In the condensed timescape of the twenty four hour news cycle, it is now officially appropriate to begin feeling nostalgia for the October government shutdown. We have, it seems, reached the point where the only storyline that captures our collective attention is one of existential threat, which, with the looming specter of federal government debt default, the shut down provided in spades. For just a moment, before House Speaker John Boehner let it slip that he would not, in fact, allow us to welsh on our debt and launch a global economic meltdown on his watch, it was beginning to feel like late 1991 in the Soviet Union. For those of us not out a paycheck this moment was, among many other things, spectacularly entertaining. It was like watching an overtime NFL playoff game, except that instead of the possibility of the end of the road for Ravens Nation (until next season) we were actually witnessing the possible final act for our really existing nation state, without the “just wait ‘til next year” safety net. This made for some real Must See TV, an archaic phrase popularized by the National Broadcasting Company’s dominant Thursday night comedy lineup in the 1990’s, an institution ultimately done in by reality TV. The government shutdown is, of course, nothing but the ne plus ultra form of reality television.

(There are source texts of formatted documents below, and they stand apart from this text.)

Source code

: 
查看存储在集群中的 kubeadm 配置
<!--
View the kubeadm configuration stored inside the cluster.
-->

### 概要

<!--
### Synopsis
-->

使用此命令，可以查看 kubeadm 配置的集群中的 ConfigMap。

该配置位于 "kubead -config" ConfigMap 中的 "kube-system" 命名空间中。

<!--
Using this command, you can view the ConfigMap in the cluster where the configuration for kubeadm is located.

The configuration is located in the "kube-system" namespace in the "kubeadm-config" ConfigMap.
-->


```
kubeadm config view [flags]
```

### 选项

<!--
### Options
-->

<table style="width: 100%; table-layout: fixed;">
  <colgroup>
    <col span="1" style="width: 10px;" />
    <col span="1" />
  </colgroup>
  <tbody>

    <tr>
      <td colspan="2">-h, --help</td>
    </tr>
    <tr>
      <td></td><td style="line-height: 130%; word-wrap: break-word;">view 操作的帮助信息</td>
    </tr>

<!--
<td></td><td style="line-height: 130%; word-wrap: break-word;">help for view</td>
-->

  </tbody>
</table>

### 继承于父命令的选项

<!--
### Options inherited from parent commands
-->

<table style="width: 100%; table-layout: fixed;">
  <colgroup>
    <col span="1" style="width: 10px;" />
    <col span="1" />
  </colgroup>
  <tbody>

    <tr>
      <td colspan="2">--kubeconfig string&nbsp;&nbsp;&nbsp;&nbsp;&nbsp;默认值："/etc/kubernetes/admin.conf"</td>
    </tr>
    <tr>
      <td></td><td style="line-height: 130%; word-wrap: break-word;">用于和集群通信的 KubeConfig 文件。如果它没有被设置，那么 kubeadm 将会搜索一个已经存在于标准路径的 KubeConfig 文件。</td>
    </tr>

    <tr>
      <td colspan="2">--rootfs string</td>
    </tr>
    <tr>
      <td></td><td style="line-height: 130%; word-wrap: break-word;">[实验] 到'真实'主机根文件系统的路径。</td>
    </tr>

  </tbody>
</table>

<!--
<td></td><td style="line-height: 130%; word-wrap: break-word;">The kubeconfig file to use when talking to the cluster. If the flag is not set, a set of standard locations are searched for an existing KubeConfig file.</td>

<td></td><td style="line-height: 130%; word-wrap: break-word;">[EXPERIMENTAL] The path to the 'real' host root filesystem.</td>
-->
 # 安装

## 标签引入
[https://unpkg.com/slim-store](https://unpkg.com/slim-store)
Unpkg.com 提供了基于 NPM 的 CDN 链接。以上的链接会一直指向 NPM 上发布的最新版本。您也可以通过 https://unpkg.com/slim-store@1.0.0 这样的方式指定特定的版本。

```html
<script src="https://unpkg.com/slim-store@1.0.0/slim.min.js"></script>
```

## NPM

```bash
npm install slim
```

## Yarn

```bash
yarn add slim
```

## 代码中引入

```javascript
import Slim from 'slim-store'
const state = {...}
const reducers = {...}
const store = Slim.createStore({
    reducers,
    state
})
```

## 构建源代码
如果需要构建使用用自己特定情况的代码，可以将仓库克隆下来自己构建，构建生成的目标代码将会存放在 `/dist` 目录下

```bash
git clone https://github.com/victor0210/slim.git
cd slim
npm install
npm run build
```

To get a sense of just how entertaining the government shutdown was, one needs only tune in to the news media’s current sky-is-falling narrative account of the difficulties in the implementation of the Affordable Health Care Act. It turns out that “Hey look, Obamacare isn’t working,” isn’t anywhere near as compelling as “Hey look, our way of life hangs in the balance,” although many on the right and many in the media would seek to conflate the two, both judging, perhaps correctly, that doing so is good for their bottom line. But, as I heard Tony Kornheiser say on his radio show the other day in response to Ted Cruz and Sarah Palin’s grandstanding about the World War II Memorial’s shutdown enforced closure, the American people aren’t stupid. As with pornography, we know looming catastrophe when we see it. And, not unlike the eight billion dollars’ worth of porn we consume annually, when we see it we can’t stop watching. (And if that isn’t testament to Freud’s pairing of Eros and Thanatos, the libido and the death instinct, then perhaps nothing is.)

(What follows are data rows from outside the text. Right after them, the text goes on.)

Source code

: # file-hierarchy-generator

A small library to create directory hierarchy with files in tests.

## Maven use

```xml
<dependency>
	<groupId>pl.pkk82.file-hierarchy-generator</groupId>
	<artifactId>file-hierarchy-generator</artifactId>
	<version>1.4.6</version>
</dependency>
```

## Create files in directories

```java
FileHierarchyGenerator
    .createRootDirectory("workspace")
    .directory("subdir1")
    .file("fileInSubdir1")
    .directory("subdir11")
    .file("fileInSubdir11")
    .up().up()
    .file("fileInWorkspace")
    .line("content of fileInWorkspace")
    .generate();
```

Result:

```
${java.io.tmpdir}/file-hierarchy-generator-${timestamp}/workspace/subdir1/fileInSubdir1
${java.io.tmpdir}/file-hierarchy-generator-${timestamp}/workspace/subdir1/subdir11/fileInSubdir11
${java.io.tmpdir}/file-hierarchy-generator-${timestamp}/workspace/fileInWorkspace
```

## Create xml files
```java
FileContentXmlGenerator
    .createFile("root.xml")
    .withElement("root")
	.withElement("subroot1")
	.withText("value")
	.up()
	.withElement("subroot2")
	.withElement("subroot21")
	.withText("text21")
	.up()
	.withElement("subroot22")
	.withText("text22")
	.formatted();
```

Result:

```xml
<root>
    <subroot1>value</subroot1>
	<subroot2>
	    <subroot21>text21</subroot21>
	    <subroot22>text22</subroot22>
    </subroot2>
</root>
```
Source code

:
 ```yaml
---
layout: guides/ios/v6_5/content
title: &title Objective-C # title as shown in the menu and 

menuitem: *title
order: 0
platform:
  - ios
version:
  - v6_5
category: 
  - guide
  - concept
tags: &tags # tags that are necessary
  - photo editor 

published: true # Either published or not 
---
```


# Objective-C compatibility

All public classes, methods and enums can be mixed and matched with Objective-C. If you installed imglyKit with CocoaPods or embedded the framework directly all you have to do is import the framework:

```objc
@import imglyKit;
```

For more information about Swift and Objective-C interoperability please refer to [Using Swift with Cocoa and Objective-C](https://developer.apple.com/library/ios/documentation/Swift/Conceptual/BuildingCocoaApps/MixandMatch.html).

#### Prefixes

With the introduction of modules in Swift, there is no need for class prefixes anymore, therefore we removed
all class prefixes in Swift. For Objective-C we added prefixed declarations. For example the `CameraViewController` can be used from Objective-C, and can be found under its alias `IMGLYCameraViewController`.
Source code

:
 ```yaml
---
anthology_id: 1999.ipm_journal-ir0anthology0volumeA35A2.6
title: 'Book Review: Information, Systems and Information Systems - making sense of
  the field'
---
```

It would be nice to close by saying “Wake me up when Obamacare is as taken for granted as Social Security.” But that presumes a future, one with both a functioning democracy and something resembling a modest social safety net, that was, if I am being optimistic, placed in jeopardy by the government shutdown, or, in my more pessimistic moods, was actually foreclosed by the half-way point of Ronald Reagan’s first term in office. If the latter, then our inability to stop watching the government shutdown was already a form of nostalgia for something long since lost. But since this perspective is simultaneously maudlin, defeatist, and realistic, I choose optimism. In the wake of the government shutdown, and with the full frontal assault on the Affordable Health Care Act in full swing, it may be the peak of naivete to give thanks and exclaim “We just dodged a bullet,” but I prefer the term chutzpah. The only way forward for the left is to have more chutzpah than the right and their corporate media acolytes, who have effectively pronounced Obamacare dead on arrival, to which I can but say “Obamacare is dead. Long live Obamacare!”